Given entries START

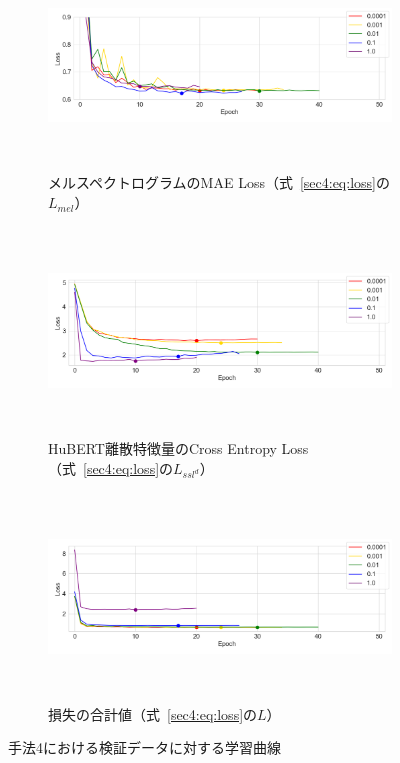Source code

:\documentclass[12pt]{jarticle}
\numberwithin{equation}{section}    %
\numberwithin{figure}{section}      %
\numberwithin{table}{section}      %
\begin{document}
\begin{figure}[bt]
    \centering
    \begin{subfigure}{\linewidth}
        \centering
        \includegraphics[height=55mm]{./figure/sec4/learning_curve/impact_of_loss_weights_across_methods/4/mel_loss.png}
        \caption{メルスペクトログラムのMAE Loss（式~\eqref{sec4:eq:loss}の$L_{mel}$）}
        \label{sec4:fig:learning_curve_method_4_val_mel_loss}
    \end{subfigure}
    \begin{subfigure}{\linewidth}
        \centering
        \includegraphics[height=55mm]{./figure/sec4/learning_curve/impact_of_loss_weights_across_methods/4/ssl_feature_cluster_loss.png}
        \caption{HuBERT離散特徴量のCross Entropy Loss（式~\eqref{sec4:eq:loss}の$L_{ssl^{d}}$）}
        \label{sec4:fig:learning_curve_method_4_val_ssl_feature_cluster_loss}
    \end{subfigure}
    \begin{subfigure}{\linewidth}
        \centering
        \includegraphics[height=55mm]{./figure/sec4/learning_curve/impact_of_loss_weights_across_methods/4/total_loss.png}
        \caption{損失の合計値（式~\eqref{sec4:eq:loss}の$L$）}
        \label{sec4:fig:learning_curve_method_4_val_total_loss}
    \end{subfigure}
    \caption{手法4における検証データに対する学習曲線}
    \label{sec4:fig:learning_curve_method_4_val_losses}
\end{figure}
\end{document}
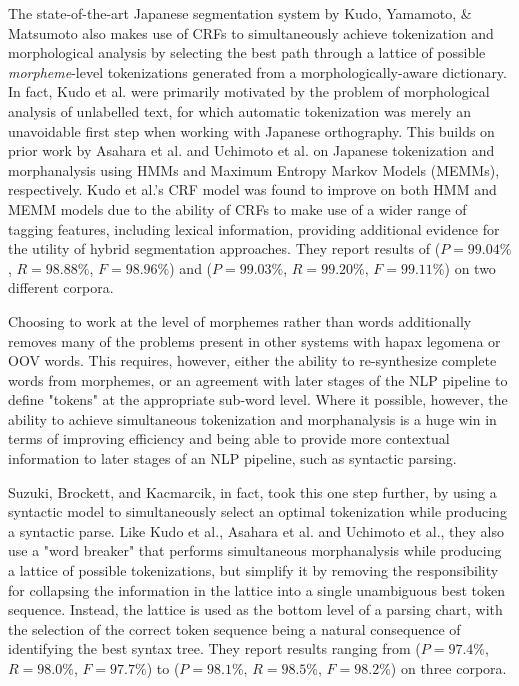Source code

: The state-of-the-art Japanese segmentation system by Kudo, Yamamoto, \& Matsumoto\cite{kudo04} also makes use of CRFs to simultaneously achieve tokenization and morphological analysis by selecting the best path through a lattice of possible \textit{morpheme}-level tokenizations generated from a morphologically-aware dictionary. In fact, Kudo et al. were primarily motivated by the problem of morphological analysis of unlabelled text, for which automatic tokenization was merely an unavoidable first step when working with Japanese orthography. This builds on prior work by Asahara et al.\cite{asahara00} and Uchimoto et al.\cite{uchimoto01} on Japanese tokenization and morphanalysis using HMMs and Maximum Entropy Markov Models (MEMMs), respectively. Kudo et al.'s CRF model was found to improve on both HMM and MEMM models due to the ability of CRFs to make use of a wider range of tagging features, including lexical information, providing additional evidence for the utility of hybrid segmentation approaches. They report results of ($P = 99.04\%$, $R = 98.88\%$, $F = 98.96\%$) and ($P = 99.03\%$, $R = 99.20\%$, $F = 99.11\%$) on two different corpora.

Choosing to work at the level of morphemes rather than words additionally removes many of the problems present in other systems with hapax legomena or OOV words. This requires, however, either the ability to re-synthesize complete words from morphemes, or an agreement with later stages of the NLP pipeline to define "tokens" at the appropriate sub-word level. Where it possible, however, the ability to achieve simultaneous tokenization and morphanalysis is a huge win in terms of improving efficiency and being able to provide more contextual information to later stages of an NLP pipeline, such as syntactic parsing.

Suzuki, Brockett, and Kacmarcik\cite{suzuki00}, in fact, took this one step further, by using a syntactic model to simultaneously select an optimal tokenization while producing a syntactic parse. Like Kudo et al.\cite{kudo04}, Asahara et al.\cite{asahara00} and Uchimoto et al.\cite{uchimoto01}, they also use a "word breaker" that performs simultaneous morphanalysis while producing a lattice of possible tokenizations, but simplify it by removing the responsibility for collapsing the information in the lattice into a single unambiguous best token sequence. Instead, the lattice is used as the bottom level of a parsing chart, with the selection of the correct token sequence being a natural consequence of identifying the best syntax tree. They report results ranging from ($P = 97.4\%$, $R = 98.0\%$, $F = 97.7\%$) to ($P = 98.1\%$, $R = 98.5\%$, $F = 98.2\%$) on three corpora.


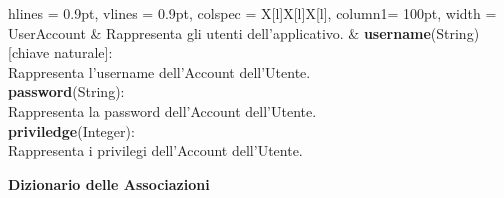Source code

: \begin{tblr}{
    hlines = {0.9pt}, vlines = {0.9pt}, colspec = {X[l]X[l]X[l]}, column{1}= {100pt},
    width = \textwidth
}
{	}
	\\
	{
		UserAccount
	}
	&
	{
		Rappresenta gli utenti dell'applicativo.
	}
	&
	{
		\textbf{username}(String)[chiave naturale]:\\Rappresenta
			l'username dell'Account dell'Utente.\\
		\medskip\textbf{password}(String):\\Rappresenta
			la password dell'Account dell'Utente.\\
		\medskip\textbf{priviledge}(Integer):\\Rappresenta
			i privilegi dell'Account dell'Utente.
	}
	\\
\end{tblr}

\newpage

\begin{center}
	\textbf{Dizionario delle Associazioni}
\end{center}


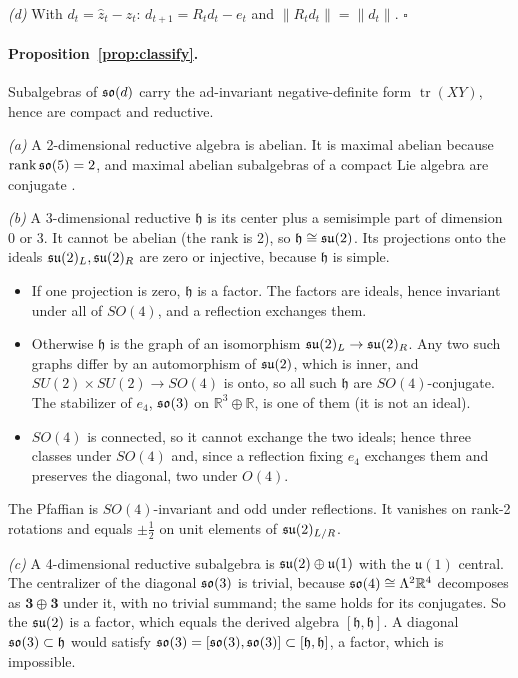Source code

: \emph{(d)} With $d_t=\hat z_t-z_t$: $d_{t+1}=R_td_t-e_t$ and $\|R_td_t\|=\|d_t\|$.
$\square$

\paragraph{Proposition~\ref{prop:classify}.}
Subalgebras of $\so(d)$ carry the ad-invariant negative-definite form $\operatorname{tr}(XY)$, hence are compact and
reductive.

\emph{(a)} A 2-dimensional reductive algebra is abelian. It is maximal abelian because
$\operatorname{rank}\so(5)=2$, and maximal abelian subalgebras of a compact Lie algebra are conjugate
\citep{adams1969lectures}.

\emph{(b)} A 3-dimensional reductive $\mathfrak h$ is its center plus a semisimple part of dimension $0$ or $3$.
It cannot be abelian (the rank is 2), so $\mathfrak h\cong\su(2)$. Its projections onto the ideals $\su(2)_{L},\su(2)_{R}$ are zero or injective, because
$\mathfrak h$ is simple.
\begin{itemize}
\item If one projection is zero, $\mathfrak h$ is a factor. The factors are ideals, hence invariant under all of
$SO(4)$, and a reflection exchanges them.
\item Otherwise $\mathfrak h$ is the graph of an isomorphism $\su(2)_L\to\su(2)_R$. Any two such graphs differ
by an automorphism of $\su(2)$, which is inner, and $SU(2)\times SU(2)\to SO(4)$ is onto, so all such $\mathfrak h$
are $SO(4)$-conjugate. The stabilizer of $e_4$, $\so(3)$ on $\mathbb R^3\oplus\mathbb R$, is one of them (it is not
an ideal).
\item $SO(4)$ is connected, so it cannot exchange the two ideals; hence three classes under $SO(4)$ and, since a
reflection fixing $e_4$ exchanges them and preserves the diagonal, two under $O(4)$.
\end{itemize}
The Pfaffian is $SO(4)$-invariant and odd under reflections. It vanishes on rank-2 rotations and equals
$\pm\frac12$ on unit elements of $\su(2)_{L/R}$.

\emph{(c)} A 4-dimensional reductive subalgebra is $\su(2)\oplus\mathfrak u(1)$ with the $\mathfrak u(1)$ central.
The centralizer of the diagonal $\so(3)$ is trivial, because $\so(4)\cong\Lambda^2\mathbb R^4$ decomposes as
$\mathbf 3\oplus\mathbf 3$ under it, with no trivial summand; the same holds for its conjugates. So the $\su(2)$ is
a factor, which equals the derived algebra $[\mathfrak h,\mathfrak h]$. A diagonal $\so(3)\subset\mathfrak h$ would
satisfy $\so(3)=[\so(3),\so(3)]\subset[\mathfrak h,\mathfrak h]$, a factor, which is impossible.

Given entries END

## What you need to do:
Where a line above holds the string "operatorname", show that line.

## Output below:
Subalgebras of $\so(d)$ carry the ad-invariant negative-definite form $\operatorname{tr}(XY)$, hence are compact and
$\operatorname{rank}\so(5)=2$, and maximal abelian subalgebras of a compact Lie algebra are conjugate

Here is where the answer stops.